Task material —
=== Section Start ===

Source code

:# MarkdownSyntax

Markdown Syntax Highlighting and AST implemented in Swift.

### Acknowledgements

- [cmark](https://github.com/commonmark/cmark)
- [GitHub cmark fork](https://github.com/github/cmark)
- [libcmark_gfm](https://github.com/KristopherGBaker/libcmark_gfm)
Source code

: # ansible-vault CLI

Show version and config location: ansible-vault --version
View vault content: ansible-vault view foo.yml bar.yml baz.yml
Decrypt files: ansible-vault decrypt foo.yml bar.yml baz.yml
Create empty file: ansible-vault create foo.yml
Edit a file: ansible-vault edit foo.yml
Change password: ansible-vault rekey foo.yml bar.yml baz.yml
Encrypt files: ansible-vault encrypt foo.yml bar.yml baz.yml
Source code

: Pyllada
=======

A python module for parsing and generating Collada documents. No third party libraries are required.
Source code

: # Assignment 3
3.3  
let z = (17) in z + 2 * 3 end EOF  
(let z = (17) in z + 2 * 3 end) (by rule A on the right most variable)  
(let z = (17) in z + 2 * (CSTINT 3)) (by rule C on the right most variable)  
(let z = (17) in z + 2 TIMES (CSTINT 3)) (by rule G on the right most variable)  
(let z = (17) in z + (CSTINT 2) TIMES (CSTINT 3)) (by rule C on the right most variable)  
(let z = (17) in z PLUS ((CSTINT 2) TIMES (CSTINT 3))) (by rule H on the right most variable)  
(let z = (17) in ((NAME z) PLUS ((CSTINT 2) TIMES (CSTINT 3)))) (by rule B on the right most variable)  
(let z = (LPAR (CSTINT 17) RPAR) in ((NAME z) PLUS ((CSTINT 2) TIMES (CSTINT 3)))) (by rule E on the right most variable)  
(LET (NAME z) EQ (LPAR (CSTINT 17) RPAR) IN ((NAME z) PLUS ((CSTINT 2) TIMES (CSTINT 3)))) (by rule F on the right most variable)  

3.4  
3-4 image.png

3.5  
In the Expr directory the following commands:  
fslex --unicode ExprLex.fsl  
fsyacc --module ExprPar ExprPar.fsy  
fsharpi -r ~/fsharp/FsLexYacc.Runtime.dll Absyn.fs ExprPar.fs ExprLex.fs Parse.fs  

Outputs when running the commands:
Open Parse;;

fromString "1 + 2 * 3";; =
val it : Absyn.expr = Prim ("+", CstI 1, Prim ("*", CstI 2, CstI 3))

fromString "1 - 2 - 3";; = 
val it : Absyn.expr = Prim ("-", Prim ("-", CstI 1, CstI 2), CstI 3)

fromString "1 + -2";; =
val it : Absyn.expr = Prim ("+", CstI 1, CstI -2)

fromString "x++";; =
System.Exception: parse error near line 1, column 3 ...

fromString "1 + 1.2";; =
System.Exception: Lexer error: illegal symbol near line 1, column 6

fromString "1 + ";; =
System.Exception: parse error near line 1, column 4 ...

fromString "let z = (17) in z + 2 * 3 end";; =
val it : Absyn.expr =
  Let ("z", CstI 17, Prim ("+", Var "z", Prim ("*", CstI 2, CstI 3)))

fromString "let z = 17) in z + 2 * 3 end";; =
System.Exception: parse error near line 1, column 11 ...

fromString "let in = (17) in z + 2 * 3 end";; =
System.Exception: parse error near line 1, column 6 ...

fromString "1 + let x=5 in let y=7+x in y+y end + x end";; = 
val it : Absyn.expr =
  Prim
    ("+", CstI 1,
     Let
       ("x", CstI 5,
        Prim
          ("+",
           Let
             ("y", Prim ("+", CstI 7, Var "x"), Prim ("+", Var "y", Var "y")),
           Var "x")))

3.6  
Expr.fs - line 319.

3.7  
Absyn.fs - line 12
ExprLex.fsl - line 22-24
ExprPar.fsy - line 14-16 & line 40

=== Section End ===

Description of the task — Among the lines above, find the ones containing "error" and copy them.

Solution to this task —
System.Exception: parse error near line 1, column 3 ...
System.Exception: Lexer error: illegal symbol near line 1, column 6
System.Exception: parse error near line 1, column 4 ...
System.Exception: parse error near line 1, column 11 ...
System.Exception: parse error near line 1, column 6 ...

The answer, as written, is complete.